» Work item
The answer is to be the lines of the material from its start through the line containing "to create a", each copied exactly; no pictures.

» Provided records
+ + + + +
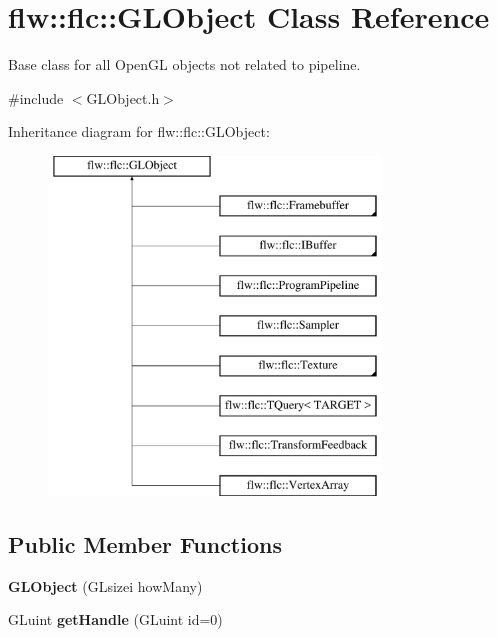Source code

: \hypertarget{classflw_1_1flc_1_1GLObject}{}\section{flw\+:\+:flc\+:\+:G\+L\+Object Class Reference}
\label{classflw_1_1flc_1_1GLObject}


Base class for all Open\+GL objects not related to pipeline.  




{\ttfamily \#include $<$G\+L\+Object.\+h$>$}

Inheritance diagram for flw\+:\+:flc\+:\+:G\+L\+Object\+:\begin{figure}[H]
\begin{center}
\leavevmode
\includegraphics[height=9.000000cm]{classflw_1_1flc_1_1GLObject}
\end{center}
\end{figure}
\subsection*{Public Member Functions}
\begin{DoxyCompactItemize}
\item 
{\bfseries G\+L\+Object} (G\+Lsizei how\+Many)\hypertarget{classflw_1_1flc_1_1GLObject_aec8d37982901c84d58f9319c863d0e24}{}\label{classflw_1_1flc_1_1GLObject_aec8d37982901c84d58f9319c863d0e24}

\item 
G\+Luint {\bfseries get\+Handle} (G\+Luint id=0)\hypertarget{classflw_1_1flc_1_1GLObject_ac23c3ec039eccfbed64799352df3dbce}{}\label{classflw_1_1flc_1_1GLObject_ac23c3ec039eccfbed64799352df3dbce}

\end{DoxyCompactItemize}
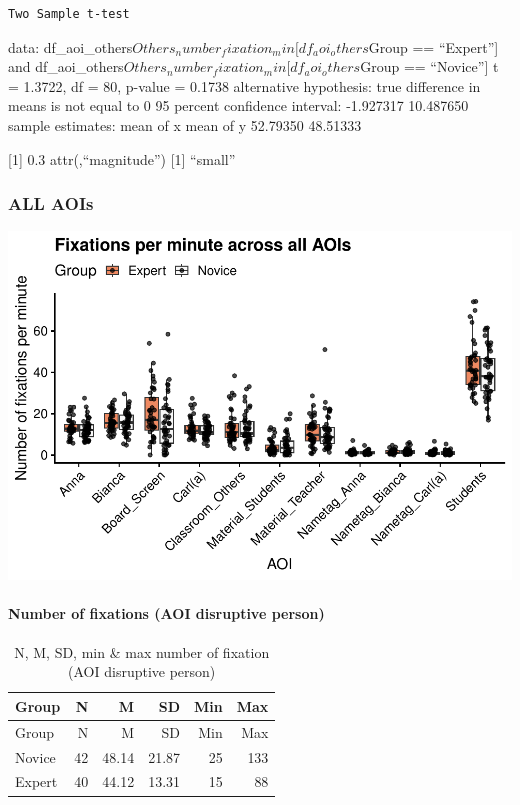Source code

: \documentclass[
]{article}
\begin{document}
\begin{verbatim}
Two Sample t-test
\end{verbatim}

data: df\_aoi\_others\(Others_number_fixation_min[df_aoi_others\)Group
== ``Expert''{]} and
df\_aoi\_others\(Others_number_fixation_min[df_aoi_others\)Group ==
``Novice''{]} t = 1.3722, df = 80, p-value = 0.1738 alternative
hypothesis: true difference in means is not equal to 0 95 percent
confidence interval: -1.927317 10.487650 sample estimates: mean of x
mean of y 52.79350 48.51333

{[}1{]} 0.3 attr(,``magnitude'') {[}1{]} ``small''

\subsubsection{ALL AOIs}\label{all-aois}

\includegraphics{expertise_2024_09_26_no_outlierdetection_MK_files/figure-latex/nof_all_aois-1.pdf}

\paragraph{Number of fixations (AOI disruptive
person)}\label{number-of-fixations-aoi-disruptive-person}

\begin{longtable}[]{@{}lrrrrr@{}}
\caption{N, M, SD, min \& max number of fixation (AOI disruptive
person)}\tabularnewline
\toprule\noalign{}
Group & N & M & SD & Min & Max \\
\midrule\noalign{}
\endfirsthead
\toprule\noalign{}
Group & N & M & SD & Min & Max \\
\midrule\noalign{}
\endhead
\bottomrule\noalign{}
\endlastfoot
Novice & 42 & 48.14 & 21.87 & 25 & 133 \\
Expert & 40 & 44.12 & 13.31 & 15 & 88 \\
\end{longtable}
\end{document}
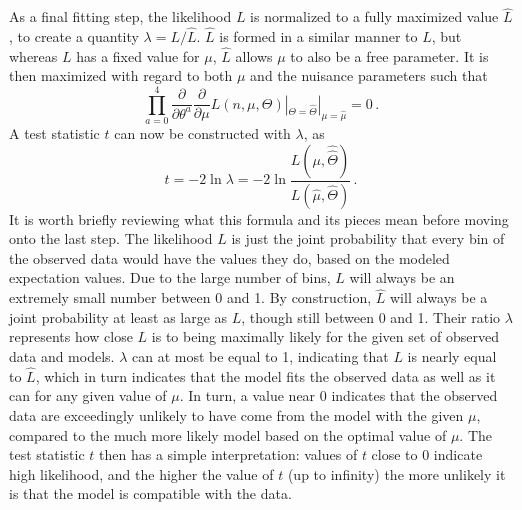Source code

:     As a final fitting step, the likelihood $L$ is normalized to a fully maximized value $\hat L$,
        to create a quantity $\lambda = L / \hat L$.
    $\hat L$ is formed in a similar manner to $L$, but whereas $L$ has a fixed value for $\mu$,
        $\hat L$ allows $\mu$ to also be a free parameter.
    It is then maximized with regard to both $\mu$ and the nuisance parameters such that
    \begin{equation}
        \prod \limits_{a=0}^{4} \frac{\partial}{\partial \theta^a} \frac{\partial}{\partial \mu} L(n,\mu,\Theta) |_{\Theta=\hat \Theta} |_{\mu=\hat \mu} = 0
        \,.
    \end{equation}
    A test statistic $t$ can now be constructed with $\lambda$, as
    \begin{equation}
        t = -2 \ln{\lambda} = -2 \ln{\frac{L(\mu, \hat {\hat \Theta})}{L(\hat \mu, \hat \Theta)}}
        \,.
    \end{equation}
    It is worth briefly reviewing what this formula and its pieces mean before moving onto the last step.
    The likelihood $L$ is just the joint probability that every bin of the observed data would have the values they do,
        based on the modeled expectation values.
    Due to the large number of bins, $L$ will always be an extremely small number between 0 and 1.
    By construction, $\hat L$ will always be a joint probability at least as large as $L$, though still between 0 and 1.
    Their ratio $\lambda$ represents how close $L$ is to being maximally likely for the given set of observed data and models.
    $\lambda$ can at most be equal to 1, indicating that $L$ is nearly equal to $\hat L$,
        which in turn indicates that the model fits the observed data as well as it can for any given value of $\mu$.
    In turn, a value near 0 indicates that the observed data are exceedingly unlikely to have come from the model with the given $\mu$,
        compared to the much more likely model based on the optimal value of $\mu$.
    The test statistic $t$ then has a simple interpretation:
        values of $t$ close to 0 indicate high likelihood,
        and the higher the value of $t$ (up to infinity) the more unlikely it is that the model is compatible with the data.

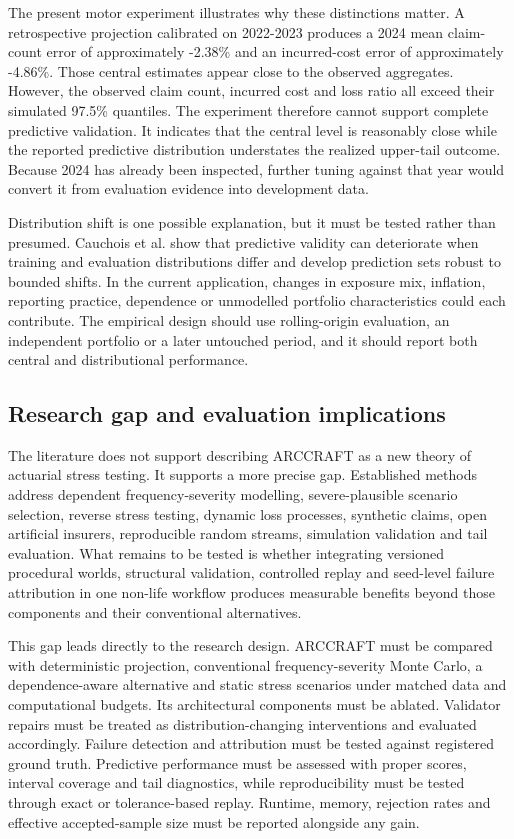The present motor experiment illustrates why these distinctions matter. A retrospective projection calibrated on 2022-2023 produces a 2024 mean claim-count error of approximately -2.38\% and an incurred-cost error of approximately -4.86\%. Those central estimates appear close to the observed aggregates. However, the observed claim count, incurred cost and loss ratio all exceed their simulated 97.5\% quantiles. The experiment therefore cannot support complete predictive validation. It indicates that the central level is reasonably close while the reported predictive distribution understates the realized upper-tail outcome. Because 2024 has already been inspected, further tuning against that year would convert it from evaluation evidence into development data.

Distribution shift is one possible explanation, but it must be tested rather than presumed. Cauchois et al. \cite{Cauchois2024} show that predictive validity can deteriorate when training and evaluation distributions differ and develop prediction sets robust to bounded shifts. In the current application, changes in exposure mix, inflation, reporting practice, dependence or unmodelled portfolio characteristics could each contribute. The empirical design should use rolling-origin evaluation, an independent portfolio or a later untouched period, and it should report both central and distributional performance.

\subsection{Research gap and evaluation implications}\label{sec:research-gap-and-evaluation-implications}

The literature does not support describing ARCCRAFT as a new theory of actuarial stress testing. It supports a more precise gap. Established methods address dependent frequency-severity modelling, severe-plausible scenario selection, reverse stress testing, dynamic loss processes, synthetic claims, open artificial insurers, reproducible random streams, simulation validation and tail evaluation. What remains to be tested is whether integrating versioned procedural worlds, structural validation, controlled replay and seed-level failure attribution in one non-life workflow produces measurable benefits beyond those components and their conventional alternatives.

This gap leads directly to the research design. ARCCRAFT must be compared with deterministic projection, conventional frequency-severity Monte Carlo, a dependence-aware alternative and static stress scenarios under matched data and computational budgets. Its architectural components must be ablated. Validator repairs must be treated as distribution-changing interventions and evaluated accordingly. Failure detection and attribution must be tested against registered ground truth. Predictive performance must be assessed with proper scores, interval coverage and tail diagnostics, while reproducibility must be tested through exact or tolerance-based replay. Runtime, memory, rejection rates and effective accepted-sample size must be reported alongside any gain.

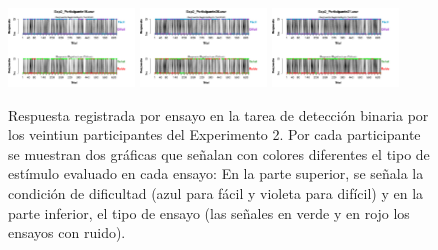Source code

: \begin{figure}[th]
\includegraphics[width=0.30\textwidth]{Figures/BiasResp_Exp2_P19} \includegraphics[width=0.30\textwidth]{Figures/BiasResp_Exp2_P20} \includegraphics[width=0.30\textwidth]{Figures/BiasResp_Exp2_P21}
\caption[Respuesta binaria registrada ensayo a ensayo en relación con el tipo de estímulo a evaluar; Experimento 2]{Respuesta registrada por ensayo en la tarea de detección binaria por los veintiun participantes del Experimento 2. Por cada participante se muestran dos gráficas que señalan con colores diferentes el tipo de estímulo evaluado en cada ensayo: En la parte superior, se señala la condición de dificultad (azul para fácil y violeta para difícil) y en la parte inferior, el tipo de ensayo (las señales en verde y en rojo los ensayos con ruido).}
\label{fig:BiasResp_E2}
\end{figure}

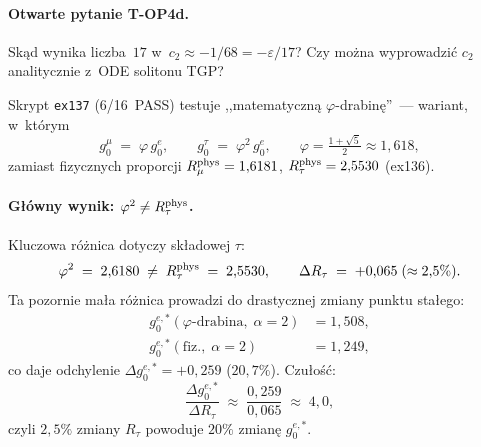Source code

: \begin{observation}
  \paragraph{Otwarte pytanie T-OP4d.}
  Sk\k{a}d wynika liczba~$17$ w~$c_2 \approx -1/68 = -\varepsilon/17$?
  Czy mo\.zna wyprowadzi\'c $c_2$ analitycznie z~ODE solitonu TGP?
\end{observation}

\begin{observation}[Matematyczna $\varphi$-drabina daje
  $g_0^{e,*}(\alpha=2)=1{,}508 \neq 5/4$ (\texttt{ex137}, 6/16~PASS)]
  \label{obs:T2-ex137}
  Skrypt \texttt{ex137} (6/16~PASS) testuje ,,matematyczn\k{a}
  $\varphi$-drabin\k{e}''~--- wariant, w~kt\'orym
  \begin{equation}\label{eq:T2-phi-ladder}
    g_0^\mu \;=\; \varphi\,g_0^e, \qquad
    g_0^\tau \;=\; \varphi^2\,g_0^e,
    \qquad \varphi = \tfrac{1+\sqrt{5}}{2} \approx 1{,}618,
  \end{equation}
  zamiast fizycznych proporcji $R_\mu^{\rm phys}=1{,}6181$,
  $R_\tau^{\rm phys}=2{,}5530$ (ex136).

  \paragraph{G\l{}\'owny wynik: $\varphi^2 \neq R_\tau^{\rm phys}$.}
  Kluczowa r\'o\.znica dotyczy sk\l{}adowej $\tau$:
  \begin{equation}\label{eq:T2-phi2-vs-Rtau}
    \varphi^2 \;=\; 2{,}6180 \;\neq\; R_\tau^{\rm phys} \;=\; 2{,}5530,
    \qquad \Delta R_\tau \;=\; +0{,}065 \;(\approx 2{,}5\%).
  \end{equation}
  Ta pozornie ma\l{}a r\'o\.znica prowadzi do drastycznej zmiany
  punktu sta\l{}ego:
  \begin{align}\label{eq:T2-phi-vs-phys}
    g_0^{e,*}(\varphi\text{-drabina},\;\alpha=2) &= 1{,}508, \\
    g_0^{e,*}(\text{fiz.},\;\alpha=2)            &= 1{,}249,
  \end{align}
  co daje odchylenie $\Delta g_0^{e,*} = +0{,}259$ ($20{,}7\%$).
  Czu\l{}o\'s\'c:
  \begin{equation}\label{eq:T2-sensitivity}
    \frac{\Delta g_0^{e,*}}{\Delta R_\tau}
    \;\approx\; \frac{0{,}259}{0{,}065} \;\approx\; 4{,}0,
  \end{equation}
  czyli $2{,}5\%$ zmiany $R_\tau$ powoduje $20\%$ zmian\k{e}
  $g_0^{e,*}$.


\end{observation}
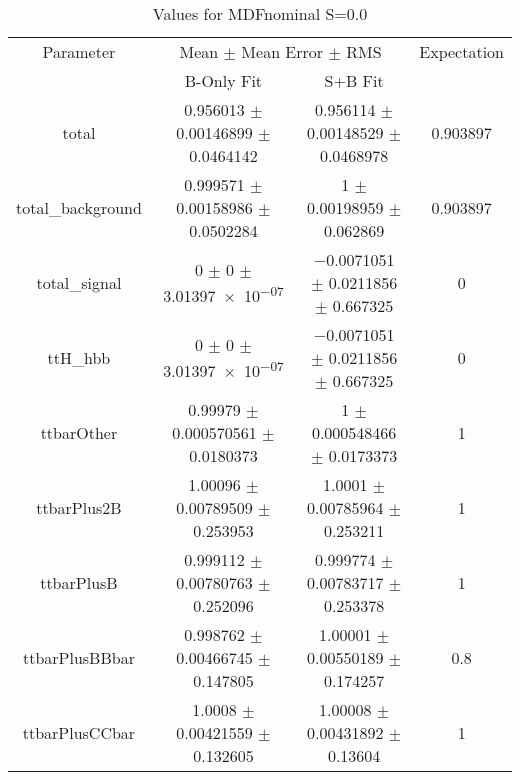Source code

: \begin{table}
\centering
\caption{Values for MDFnominal S=0.0}
\begin{tabular}{cccc}
\toprule
Parameter & \multicolumn{2}{c}{Mean $\pm$ Mean Error $\pm$ RMS} & Expectation\\
 & B-Only Fit & S+B Fit & \\
\midrule
total & \num{0.956013} $\pm$ \num{0.00146899} $\pm$ \num{0.0464142} & \num{0.956114} $\pm$ \num{0.00148529} $\pm$ \num{0.0468978} & \num{0.903897}\\
total\_background & \num{0.999571} $\pm$ \num{0.00158986} $\pm$ \num{0.0502284} & \num{1} $\pm$ \num{0.00198959} $\pm$ \num{0.062869} & \num{0.903897}\\
total\_signal & \num{0} $\pm$ \num{0} $\pm$ \num{3.01397e-07} & \num{-0.0071051} $\pm$ \num{0.0211856} $\pm$ \num{0.667325} & \num{0}\\
ttH\_hbb & \num{0} $\pm$ \num{0} $\pm$ \num{3.01397e-07} & \num{-0.0071051} $\pm$ \num{0.0211856} $\pm$ \num{0.667325} & \num{0}\\
ttbarOther & \num{0.99979} $\pm$ \num{0.000570561} $\pm$ \num{0.0180373} & \num{1} $\pm$ \num{0.000548466} $\pm$ \num{0.0173373} & \num{1}\\
ttbarPlus2B & \num{1.00096} $\pm$ \num{0.00789509} $\pm$ \num{0.253953} & \num{1.0001} $\pm$ \num{0.00785964} $\pm$ \num{0.253211} & \num{1}\\
ttbarPlusB & \num{0.999112} $\pm$ \num{0.00780763} $\pm$ \num{0.252096} & \num{0.999774} $\pm$ \num{0.00783717} $\pm$ \num{0.253378} & \num{1}\\
ttbarPlusBBbar & \num{0.998762} $\pm$ \num{0.00466745} $\pm$ \num{0.147805} & \num{1.00001} $\pm$ \num{0.00550189} $\pm$ \num{0.174257} & \num{0.8}\\
ttbarPlusCCbar & \num{1.0008} $\pm$ \num{0.00421559} $\pm$ \num{0.132605} & \num{1.00008} $\pm$ \num{0.00431892} $\pm$ \num{0.13604} & \num{1}\\
\bottomrule
\end{tabular}
\end{table}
+ + + + +
» Worked solution
Source code

: \hypertarget{classflw_1_1flc_1_1GLObject}{}\section{flw\+:\+:flc\+:\+:G\+L\+Object Class Reference}
\label{classflw_1_1flc_1_1GLObject}


Base class for all Open\+GL objects not related to pipeline.  




{\ttfamily \#include $<$G\+L\+Object.\+h$>$}

Inheritance diagram for flw\+:\+:flc\+:\+:G\+L\+Object\+:\begin{figure}[H]
\begin{center}
\leavevmode
\includegraphics[height=9.000000cm]{classflw_1_1flc_1_1GLObject}
\end{center}
\end{figure}
\subsection*{Public Member Functions}
\begin{DoxyCompactItemize}
\item 
{\bfseries G\+L\+Object} (G\+Lsizei how\+Many)\hypertarget{classflw_1_1flc_1_1GLObject_aec8d37982901c84d58f9319c863d0e24}{}\label{classflw_1_1flc_1_1GLObject_aec8d37982901c84d58f9319c863d0e24}

\item 
G\+Luint {\bfseries get\+Handle} (G\+Luint id=0)\hypertarget{classflw_1_1flc_1_1GLObject_ac23c3ec039eccfbed64799352df3dbce}{}\label{classflw_1_1flc_1_1GLObject_ac23c3ec039eccfbed64799352df3dbce}

\end{DoxyCompactItemize}
Source code

: \documentclass[
]{article}
\begin{document}
\begin{verbatim}
Two Sample t-test
\end{verbatim}

data: df\_aoi\_others\(Others_number_fixation_min[df_aoi_others\)Group
== ``Expert''{]} and
df\_aoi\_others\(Others_number_fixation_min[df_aoi_others\)Group ==
``Novice''{]} t = 1.3722, df = 80, p-value = 0.1738 alternative
hypothesis: true difference in means is not equal to 0 95 percent
confidence interval: -1.927317 10.487650 sample estimates: mean of x
mean of y 52.79350 48.51333

{[}1{]} 0.3 attr(,``magnitude'') {[}1{]} ``small''

\subsubsection{ALL AOIs}\label{all-aois}

\includegraphics{expertise_2024_09_26_no_outlierdetection_MK_files/figure-latex/nof_all_aois-1.pdf}

\paragraph{Number of fixations (AOI disruptive
person)}\label{number-of-fixations-aoi-disruptive-person}

\begin{longtable}[]{@{}lrrrrr@{}}
\caption{N, M, SD, min \& max number of fixation (AOI disruptive
person)}\tabularnewline
\toprule\noalign{}
Group & N & M & SD & Min & Max \\
\midrule\noalign{}
\endfirsthead
\toprule\noalign{}
Group & N & M & SD & Min & Max \\
\midrule\noalign{}
\endhead
\bottomrule\noalign{}
\endlastfoot
Novice & 42 & 48.14 & 21.87 & 25 & 133 \\
Expert & 40 & 44.12 & 13.31 & 15 & 88 \\
\end{longtable}
\end{document}
Source code

:     As a final fitting step, the likelihood $L$ is normalized to a fully maximized value $\hat L$,
        to create a quantity $\lambda = L / \hat L$.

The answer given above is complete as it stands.